Жизнь тела выходит на передний план, и речь почти всегда является только фоном, но фон в дионисийских текстах – это главный герой, хор перекрикивает актера. Если убрать из сцены изнасилования Глинского все ремарки – описания действий героев, то станет ясно, что в ней всего два персонажа: Глинский и хор, чей коллективный голос становится музыкой ада.
– Да он старый, не-неа.
– Я тебе некну. Я тебе некну, я тебе некну… Я тебе некну, я тебе некну. Лопату дай, черенок, он же очком сыграет. Чего смотришь? Мы тебя педерастить будем. А ты смирись… А то такое дело, озвереем.

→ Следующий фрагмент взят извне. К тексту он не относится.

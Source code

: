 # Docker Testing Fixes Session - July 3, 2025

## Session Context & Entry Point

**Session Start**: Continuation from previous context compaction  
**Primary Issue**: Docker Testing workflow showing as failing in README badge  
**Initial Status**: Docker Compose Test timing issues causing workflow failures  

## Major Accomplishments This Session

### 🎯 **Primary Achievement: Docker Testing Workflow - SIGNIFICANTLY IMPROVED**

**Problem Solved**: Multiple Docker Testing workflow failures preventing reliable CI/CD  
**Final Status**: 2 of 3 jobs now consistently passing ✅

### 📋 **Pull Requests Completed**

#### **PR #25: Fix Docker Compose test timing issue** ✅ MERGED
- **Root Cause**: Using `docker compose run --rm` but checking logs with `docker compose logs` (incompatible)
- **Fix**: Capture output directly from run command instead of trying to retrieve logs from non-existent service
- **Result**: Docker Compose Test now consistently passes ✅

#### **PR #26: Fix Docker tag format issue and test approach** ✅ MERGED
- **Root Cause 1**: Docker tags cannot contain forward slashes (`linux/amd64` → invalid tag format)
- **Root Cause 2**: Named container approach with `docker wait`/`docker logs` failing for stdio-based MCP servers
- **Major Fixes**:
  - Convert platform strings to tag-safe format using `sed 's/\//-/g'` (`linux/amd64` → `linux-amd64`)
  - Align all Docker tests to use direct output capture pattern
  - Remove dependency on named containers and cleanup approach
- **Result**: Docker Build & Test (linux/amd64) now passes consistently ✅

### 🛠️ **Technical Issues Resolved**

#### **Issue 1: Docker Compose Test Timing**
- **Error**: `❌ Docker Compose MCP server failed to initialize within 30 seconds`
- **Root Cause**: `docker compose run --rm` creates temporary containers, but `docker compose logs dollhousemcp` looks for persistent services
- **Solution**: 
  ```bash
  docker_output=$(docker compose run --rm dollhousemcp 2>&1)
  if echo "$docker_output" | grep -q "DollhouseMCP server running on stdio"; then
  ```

Жопу рвем и пасть… Куснешь – зубы вынем…
– Ты не переживай, дядя, если уж все равно фраер, петухом жить даже лучше.
– Сержант!
– Тихо, Маруся, тихо, не-а, не-а… Старый, старый, старый, не-а, не-а, старый…
– Соси, глаза выдавлю.
– Ах-ах-ах.
– Старый, старый, а-а-а.
– Умойся, ты же обмарался.
– А то «попрошу налить»! Не играй с судьбой, дядя.
– Дай кружку.
– Нельзя, дядя. Теперь тебе из другой посуды надо пить. Так уж жизнь построена.
– Дай тряпку!
– Сержант, почему печка на спецтранспорте не работает?! Индивидуального спецтранспорта для вас нет, претензий принять не могу… Так будет, блядь, печка работать?!

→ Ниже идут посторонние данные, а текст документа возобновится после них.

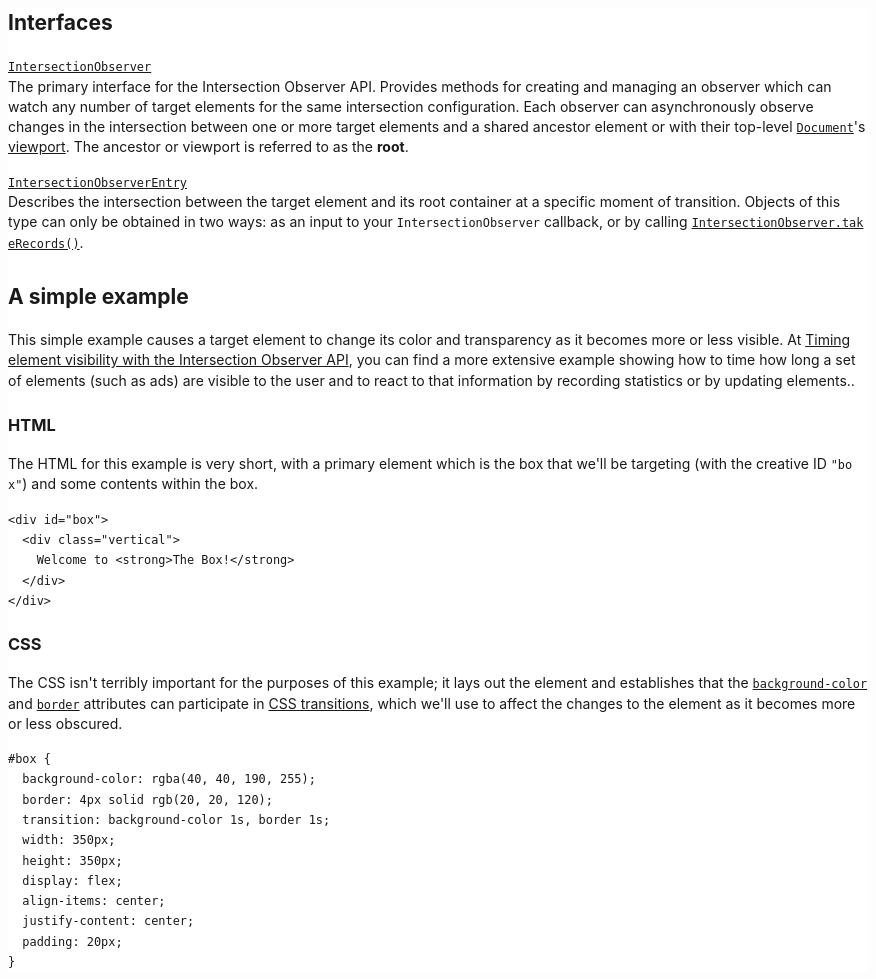 Interfaces
----------

[`IntersectionObserver`](intersectionobserver)  
The primary interface for the Intersection Observer API. Provides methods for creating and managing an observer which can watch any number of target elements for the same intersection configuration. Each observer can asynchronously observe changes in the intersection between one or more target elements and a shared ancestor element or with their top-level [`Document`](document)'s [viewport](https://developer.mozilla.org/en-US/docs/Glossary/Viewport). The ancestor or viewport is referred to as the **root**.

[`IntersectionObserverEntry`](intersectionobserverentry)  
Describes the intersection between the target element and its root container at a specific moment of transition. Objects of this type can only be obtained in two ways: as an input to your `IntersectionObserver` callback, or by calling [`IntersectionObserver.takeRecords()`](intersectionobserver/takerecords).

A simple example
----------------

This simple example causes a target element to change its color and transparency as it becomes more or less visible. At [Timing element visibility with the Intersection Observer API](intersection_observer_api/timing_element_visibility), you can find a more extensive example showing how to time how long a set of elements (such as ads) are visible to the user and to react to that information by recording statistics or by updating elements..

### HTML

The HTML for this example is very short, with a primary element which is the box that we'll be targeting (with the creative ID `"box"`) and some contents within the box.

    <div id="box">
      <div class="vertical">
        Welcome to <strong>The Box!</strong>
      </div>
    </div>

### CSS

The CSS isn't terribly important for the purposes of this example; it lays out the element and establishes that the [`background-color`](https://developer.mozilla.org/en-US/docs/Web/CSS/background-color) and [`border`](https://developer.mozilla.org/en-US/docs/Web/CSS/border) attributes can participate in [CSS transitions](https://developer.mozilla.org/en-US/docs/Web/CSS/CSS_Transitions), which we'll use to affect the changes to the element as it becomes more or less obscured.

    #box {
      background-color: rgba(40, 40, 190, 255);
      border: 4px solid rgb(20, 20, 120);
      transition: background-color 1s, border 1s;
      width: 350px;
      height: 350px;
      display: flex;
      align-items: center;
      justify-content: center;
      padding: 20px;
    }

– Ну-ну, ну-ну… Дай ему сахару… Ну что, козлы?!
– Бе-е-е.
– А ты одеколоном душишься? Брито. Стрижено да еще надушено… Гляди, он тебе попу порвал…
– Ну-ну, ну-ну, ничего… Беда небольшая.
– Кто на «г»?
– Да ладно, не видишь, что ли… Жалобы есть, нет?
– Чудный день.
– Кто на «г», выйти.
– Давайте!
– Жри, жри…
– Отдайте ему свой ремень. Я брючный имею в виду… Уйдите за машину, оправьтесь и вытритесь там… Не надо, так не надо. Наденьте ему калошу.
– Как сказано, так сделано, как сказано, так и сделано…
Сочетание немыслимого и обыденного в сценарии Германа-Кармалиты существует даже в рамках одной фразы, как, например, в описании начала побега Глинского: «Вот женщина вышла из парадного и выбросила в снег кошку, пивной ларек был открыт». Или в виде простой болтовни с подругой, когда Глинский просит Шишмареву вспомнить, как называлась детская сказка, в которой человеку оживили его тень. Или в том, как на фоне едва не свершившегося убийства Глинский в поезде показывает фокус, а на небе зажигается огромная синяя звезда, больше похожая на лампочку.